With the Virginia Museum of Fine Arts’ “Steinlen: Cats” exhibit, curator Mitchell Merling has no qualms about saying that it most definitely is art. The feline-themed show combines realistic images of cats with highly stylized ones, while also reflecting Théophile-Alexandre Steinlen’s growth as an artist who experimented with a range of styles.

Once Steinlen moved from his native Switzerland to the bohemian Parisian suburb Montmartre, he quickly became part of the regular scene at the Chat Noir, a cabaret that attracted Parisians of all backgrounds. Included in the exhibit is one of the most iconic posters of all time, Steinlen’s 1896 “The Black Cat Cabaret,” considered one of the best examples of 19th century graphic art and recognizable to many even if they’ve never heard of the artist.
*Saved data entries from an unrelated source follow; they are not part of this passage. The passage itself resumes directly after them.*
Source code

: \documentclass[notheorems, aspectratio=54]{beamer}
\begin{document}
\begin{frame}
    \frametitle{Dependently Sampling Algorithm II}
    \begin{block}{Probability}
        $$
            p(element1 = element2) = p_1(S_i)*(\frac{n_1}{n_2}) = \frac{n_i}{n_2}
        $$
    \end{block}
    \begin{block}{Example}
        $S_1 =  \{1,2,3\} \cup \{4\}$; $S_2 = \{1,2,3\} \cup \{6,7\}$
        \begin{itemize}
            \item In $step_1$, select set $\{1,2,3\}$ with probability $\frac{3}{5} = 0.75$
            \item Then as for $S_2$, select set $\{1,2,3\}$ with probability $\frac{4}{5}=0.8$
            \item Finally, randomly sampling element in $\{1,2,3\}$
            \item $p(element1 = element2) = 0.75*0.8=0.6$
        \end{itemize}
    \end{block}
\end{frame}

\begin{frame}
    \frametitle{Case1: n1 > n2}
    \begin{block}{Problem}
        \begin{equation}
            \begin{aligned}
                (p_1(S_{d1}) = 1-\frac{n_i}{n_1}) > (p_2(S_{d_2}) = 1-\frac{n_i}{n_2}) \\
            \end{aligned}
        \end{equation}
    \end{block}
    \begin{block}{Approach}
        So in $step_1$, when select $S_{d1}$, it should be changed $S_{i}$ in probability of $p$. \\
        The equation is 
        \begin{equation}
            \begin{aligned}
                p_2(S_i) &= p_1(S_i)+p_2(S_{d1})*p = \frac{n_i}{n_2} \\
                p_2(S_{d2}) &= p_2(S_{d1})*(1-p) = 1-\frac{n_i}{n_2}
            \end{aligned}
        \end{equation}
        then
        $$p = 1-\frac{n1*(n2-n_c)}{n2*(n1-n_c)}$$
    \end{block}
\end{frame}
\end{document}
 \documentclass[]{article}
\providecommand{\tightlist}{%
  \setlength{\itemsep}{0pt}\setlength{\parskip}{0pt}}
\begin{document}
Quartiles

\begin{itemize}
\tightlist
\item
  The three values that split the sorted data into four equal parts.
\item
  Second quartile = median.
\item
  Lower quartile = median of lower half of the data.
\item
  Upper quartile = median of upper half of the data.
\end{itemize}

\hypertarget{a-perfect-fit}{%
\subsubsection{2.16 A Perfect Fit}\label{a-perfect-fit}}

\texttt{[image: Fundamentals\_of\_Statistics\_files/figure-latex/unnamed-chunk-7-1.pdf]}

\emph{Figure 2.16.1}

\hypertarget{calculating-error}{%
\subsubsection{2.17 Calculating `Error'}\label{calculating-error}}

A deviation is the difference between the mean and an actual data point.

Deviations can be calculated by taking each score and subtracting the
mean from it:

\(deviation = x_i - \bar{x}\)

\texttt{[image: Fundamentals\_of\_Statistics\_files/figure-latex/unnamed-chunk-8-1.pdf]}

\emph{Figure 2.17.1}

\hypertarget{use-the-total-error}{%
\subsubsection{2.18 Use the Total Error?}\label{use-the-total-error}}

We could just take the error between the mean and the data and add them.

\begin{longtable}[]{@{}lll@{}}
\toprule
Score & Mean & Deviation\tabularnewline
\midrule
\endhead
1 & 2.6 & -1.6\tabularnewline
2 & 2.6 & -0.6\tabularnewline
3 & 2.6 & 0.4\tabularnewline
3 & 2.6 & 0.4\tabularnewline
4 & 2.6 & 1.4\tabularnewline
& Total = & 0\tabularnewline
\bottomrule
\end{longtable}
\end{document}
“Cats were a major preoccupation for him and a symbol, because as creatures who interact with us, they bring out human emotions in us,” Merling explains, but can’t resist adding, “They also make wonderful art nouveau lines with their tails and whiskers.”
At the turn of the century, posters were plastered all over the streets of Paris, making them accessible for all social classes to admire. Although technically the posters were advertisements for things as varied as pasteurized milk, nightclubs and chocolates, they made names for artists such as Steinlen and Henri Toulouse-Lautrec because they were seen by thousands of people daily.

A charcoal drawing, “Colette and Cats,” shows Steinlen’s toddler daughter, a frequent model, with her arms around her morning bowl of cereal, while four cats sitting on the table stare her down in an attempt to get their share. Merling says it was likely a preliminary drawing for the poster “French Company of Chocolates and Teas,” in which Colette is joined at the table by her mother and the company of felines reduced to just one, although it appears to be just as insistent.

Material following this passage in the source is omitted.